Ela estava sentada com as pernas bem dobradas,
encostada junto à parede daquele quarto vagabundo do Hotel Varsóvia.
Debaixo da esquadria da janela da sala daquele
apartamento vagabundo em que estava hospedada.
Uma droga.
Uma porra de apartamento.
Ao menos sozinha.
Ao menos.
No escuro, sentada com as pernas bem dobradas,
quase com câimbras que sequer sentia, ela apenas via a sombra noir dos relâmpagos que davam as caras
lá fora, intermitentemente.
Uma droga.
Uma porra de apartamento.
Uma porra de Hotel Varsóvia.
Ao menos sozinha.
Acuada e assustada.
Acuada e assustada.
Bem, nada estranho.
Nada estranho.
Nada estranho vindo do seu cotidiano.
Acuada e assustada era apenas ela na sua melhor
forma.
Na sua pior forma.
Na forma de sempre.
Tola as usual.
E a chuva parecia ser despejada do céu pelos anjos
– Anjos? Que porra é essa? - através de enormes baldes. Enormes baldes,
repletos de água doce e ao mesmo tempo amarga.
Água das nuvens, dos rios, dos Alpes, de lágrimas e
de tudo o mais o que parecesse líquido.
Mas, ainda assim, o seu baseado insistia em
permanecer aceso preso entre os seus lábios.
Insistia amigavelmente em permanecer aceso.
Bom amigo.
Bom amigo.
Seu único e confidente amigo naquele momento.
E não havia luz no apartamento daquele hotel
vagabundo.
Nada.
Porra nenhuma.
Nem uma faísca de nada.
Mas... Ela não tinha medo do escuro.
Não.
Ela tinha medo dela mesmo.
Apenas isso.
Simples assim.
Não havia luz no apartamento.
Nada.
Porra nenhuma.
Nem uma faísca de nada.
Nada.
Mas... Ela não tinha medo do escuro.
Não.
Definitivamente não.
Ela tinha medo dela mesmo.
Escuro?
Corte de energia pelo não pagamento ou simples
queda em razão da chuva? Ela nem tinha idéia e isso pouco importava aquela
altura do campeonato, aquela altura dos acontecimentos.

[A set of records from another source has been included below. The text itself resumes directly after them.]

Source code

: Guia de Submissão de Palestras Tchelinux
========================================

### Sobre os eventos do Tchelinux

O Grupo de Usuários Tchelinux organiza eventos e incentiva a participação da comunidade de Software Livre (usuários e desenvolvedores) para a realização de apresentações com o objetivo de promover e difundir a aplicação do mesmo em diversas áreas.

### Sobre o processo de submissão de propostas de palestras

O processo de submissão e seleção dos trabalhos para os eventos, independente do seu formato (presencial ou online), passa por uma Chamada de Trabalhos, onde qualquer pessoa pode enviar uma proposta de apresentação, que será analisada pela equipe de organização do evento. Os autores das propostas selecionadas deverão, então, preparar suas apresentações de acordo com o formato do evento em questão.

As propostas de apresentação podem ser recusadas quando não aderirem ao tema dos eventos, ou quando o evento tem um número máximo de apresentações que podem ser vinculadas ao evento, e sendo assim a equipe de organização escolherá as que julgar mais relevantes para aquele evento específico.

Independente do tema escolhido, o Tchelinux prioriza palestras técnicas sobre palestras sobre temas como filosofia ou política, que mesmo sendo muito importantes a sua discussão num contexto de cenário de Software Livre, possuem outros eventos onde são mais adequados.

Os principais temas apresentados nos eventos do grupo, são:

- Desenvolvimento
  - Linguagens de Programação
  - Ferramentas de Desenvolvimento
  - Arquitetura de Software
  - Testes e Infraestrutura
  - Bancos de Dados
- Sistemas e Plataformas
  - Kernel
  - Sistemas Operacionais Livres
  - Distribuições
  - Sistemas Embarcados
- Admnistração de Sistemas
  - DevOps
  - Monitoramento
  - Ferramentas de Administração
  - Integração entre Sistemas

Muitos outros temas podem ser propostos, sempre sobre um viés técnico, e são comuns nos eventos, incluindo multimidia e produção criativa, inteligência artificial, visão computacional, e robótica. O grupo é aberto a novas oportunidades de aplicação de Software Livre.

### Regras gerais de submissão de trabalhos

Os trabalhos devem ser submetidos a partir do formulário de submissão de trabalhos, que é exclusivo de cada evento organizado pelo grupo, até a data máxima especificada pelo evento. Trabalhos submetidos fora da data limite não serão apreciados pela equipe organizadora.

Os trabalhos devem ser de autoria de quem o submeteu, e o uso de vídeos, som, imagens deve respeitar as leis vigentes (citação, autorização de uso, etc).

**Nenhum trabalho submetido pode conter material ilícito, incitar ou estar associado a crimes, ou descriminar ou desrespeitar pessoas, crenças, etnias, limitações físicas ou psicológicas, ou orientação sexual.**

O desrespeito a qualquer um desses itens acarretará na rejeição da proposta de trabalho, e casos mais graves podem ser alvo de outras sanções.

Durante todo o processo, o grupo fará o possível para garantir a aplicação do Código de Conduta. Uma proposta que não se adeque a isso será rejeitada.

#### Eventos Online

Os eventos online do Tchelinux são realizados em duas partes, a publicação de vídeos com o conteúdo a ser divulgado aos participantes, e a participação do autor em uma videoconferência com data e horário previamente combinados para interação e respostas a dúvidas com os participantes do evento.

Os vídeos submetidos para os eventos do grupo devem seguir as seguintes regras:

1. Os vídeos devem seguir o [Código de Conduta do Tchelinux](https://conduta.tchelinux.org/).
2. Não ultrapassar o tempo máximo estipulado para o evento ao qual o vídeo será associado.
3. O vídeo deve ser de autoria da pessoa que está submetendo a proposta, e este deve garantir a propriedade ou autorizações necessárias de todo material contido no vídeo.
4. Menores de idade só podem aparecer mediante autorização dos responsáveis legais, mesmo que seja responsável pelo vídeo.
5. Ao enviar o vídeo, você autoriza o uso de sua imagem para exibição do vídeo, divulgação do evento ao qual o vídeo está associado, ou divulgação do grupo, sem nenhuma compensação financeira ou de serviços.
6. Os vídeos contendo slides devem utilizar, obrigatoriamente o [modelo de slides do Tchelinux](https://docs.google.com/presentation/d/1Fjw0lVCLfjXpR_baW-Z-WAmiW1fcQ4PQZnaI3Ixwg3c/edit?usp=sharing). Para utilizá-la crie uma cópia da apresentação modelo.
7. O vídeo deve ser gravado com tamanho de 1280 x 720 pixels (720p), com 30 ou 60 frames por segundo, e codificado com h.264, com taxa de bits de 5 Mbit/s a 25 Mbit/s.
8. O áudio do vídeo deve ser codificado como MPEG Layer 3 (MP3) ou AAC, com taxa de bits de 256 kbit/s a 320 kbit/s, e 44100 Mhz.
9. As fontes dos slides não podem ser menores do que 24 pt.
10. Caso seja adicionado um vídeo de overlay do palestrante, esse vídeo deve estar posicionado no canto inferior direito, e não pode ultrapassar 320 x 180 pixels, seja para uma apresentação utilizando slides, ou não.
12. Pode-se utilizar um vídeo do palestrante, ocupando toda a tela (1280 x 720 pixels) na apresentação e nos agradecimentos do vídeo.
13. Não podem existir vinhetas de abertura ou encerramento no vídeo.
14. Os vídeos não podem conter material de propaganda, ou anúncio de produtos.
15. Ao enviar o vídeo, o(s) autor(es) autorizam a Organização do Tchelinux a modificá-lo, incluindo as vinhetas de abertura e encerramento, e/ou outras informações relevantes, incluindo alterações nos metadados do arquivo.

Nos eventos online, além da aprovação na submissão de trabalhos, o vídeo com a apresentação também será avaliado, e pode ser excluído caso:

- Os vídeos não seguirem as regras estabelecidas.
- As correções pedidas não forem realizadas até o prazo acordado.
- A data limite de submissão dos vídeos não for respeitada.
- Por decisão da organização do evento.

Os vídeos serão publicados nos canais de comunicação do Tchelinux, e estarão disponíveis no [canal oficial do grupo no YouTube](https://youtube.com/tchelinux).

Naquele momento pouco importava a porra da ausência
de luz. Pouco importava.
Mesmo.
Ela já não tinha dinheiro, telefone, carro, água e
a luz, diante de tal cenário de caos a falta de tudo era o menor dos seus
problemas. O menor dos seus problemas.
O que restava era proteger seu baseado, o pouco da
vodka barata que restava na cozinha e suas pílulas rosa.
Apenas isso.
Nada mais.
E a chuva parecia ser despejada do céu através de
enormes baldes. Enormes baldes, repletos de água doce e amarga. Água das
nuvens, dos rios, de lágrimas e de tudo o mais que fosse líquido.
E ela permanecia sentada com as pernas bem
dobradas, ainda encostada junto à esquadria da parede da sala.

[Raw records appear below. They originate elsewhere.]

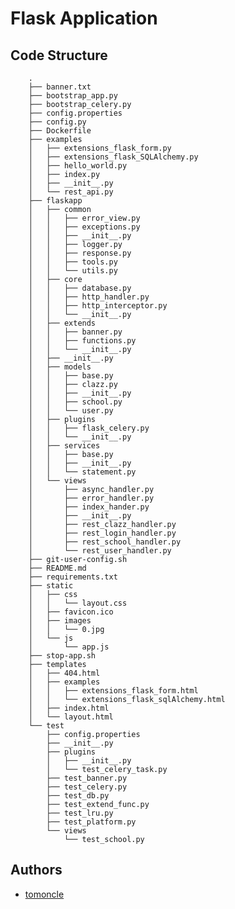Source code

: # Flask Application

## Code Structure

        .
        ├── banner.txt
        ├── bootstrap_app.py
        ├── bootstrap_celery.py
        ├── config.properties
        ├── config.py
        ├── Dockerfile
        ├── examples
        │   ├── extensions_flask_form.py
        │   ├── extensions_flask_SQLAlchemy.py
        │   ├── hello_world.py
        │   ├── index.py
        │   ├── __init__.py
        │   └── rest_api.py
        ├── flaskapp
        │   ├── common
        │   │   ├── error_view.py
        │   │   ├── exceptions.py
        │   │   ├── __init__.py
        │   │   ├── logger.py
        │   │   ├── response.py
        │   │   ├── tools.py
        │   │   └── utils.py
        │   ├── core
        │   │   ├── database.py
        │   │   ├── http_handler.py
        │   │   ├── http_interceptor.py
        │   │   └── __init__.py
        │   ├── extends
        │   │   ├── banner.py
        │   │   ├── functions.py
        │   │   └── __init__.py
        │   ├── __init__.py
        │   ├── models
        │   │   ├── base.py
        │   │   ├── clazz.py
        │   │   ├── __init__.py
        │   │   ├── school.py
        │   │   └── user.py
        │   ├── plugins
        │   │   ├── flask_celery.py
        │   │   └── __init__.py
        │   ├── services
        │   │   ├── base.py
        │   │   ├── __init__.py
        │   │   └── statement.py
        │   └── views
        │       ├── async_handler.py
        │       ├── error_handler.py
        │       ├── index_hander.py
        │       ├── __init__.py
        │       ├── rest_clazz_handler.py
        │       ├── rest_login_handler.py
        │       ├── rest_school_handler.py
        │       └── rest_user_handler.py
        ├── git-user-config.sh
        ├── README.md
        ├── requirements.txt
        ├── static
        │   ├── css
        │   │   └── layout.css
        │   ├── favicon.ico
        │   ├── images
        │   │   └── 0.jpg
        │   └── js
        │       └── app.js
        ├── stop-app.sh
        ├── templates
        │   ├── 404.html
        │   ├── examples
        │   │   ├── extensions_flask_form.html
        │   │   └── extensions_flask_sqlAlchemy.html
        │   ├── index.html
        │   └── layout.html
        └── test
            ├── config.properties
            ├── __init__.py
            ├── plugins
            │   ├── __init__.py
            │   └── test_celery_task.py
            ├── test_banner.py
            ├── test_celery.py
            ├── test_db.py
            ├── test_extend_func.py
            ├── test_lru.py
            ├── test_platform.py
            └── views
                └── test_school.py


## Authors
* [tomoncle](https://gitlab.com/tomoncle)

Debaixo da esquadria da janela.
Debaixo da porra da esquadria com a foto dela entre
seus dedos e o baseado entre os seus lábios.
Queimando seus lábios.
Queimando seus lábios.
E seus dedos?
Dedos longos, finos e bem cuidados. Dedos de
pianista como dizia sua falecida avó.
Os seus dedos segurando a foto.
A foto delas.
No escuro, ela ainda continuava apenas a ver a
sombra noir dos relâmpagos nas paredes
e que davam as caras lá fora.
Acuada e assustada.
Acuada e assustada.
Mas ela não tinha medo do escuro.
Não.
Mas se deu conta da sua situação e chorou.
Chorou.
Como uma criança.
Totalmente infantil.
Totalmente Ela.
E debaixo da janela com todo aquele céu líquido
derretendo as estrelas e com a foto dela entre seus dedos e o baseado entre
seus lábios ela apenas desejou uma coisa...
Uma pequena coisa que faria toda a diferença...
... que ela estivesse por perto.
Que ela ainda estivesse por perto.
E que o céu não tivesse a afogado.
Não muito longe...
Não muito longe...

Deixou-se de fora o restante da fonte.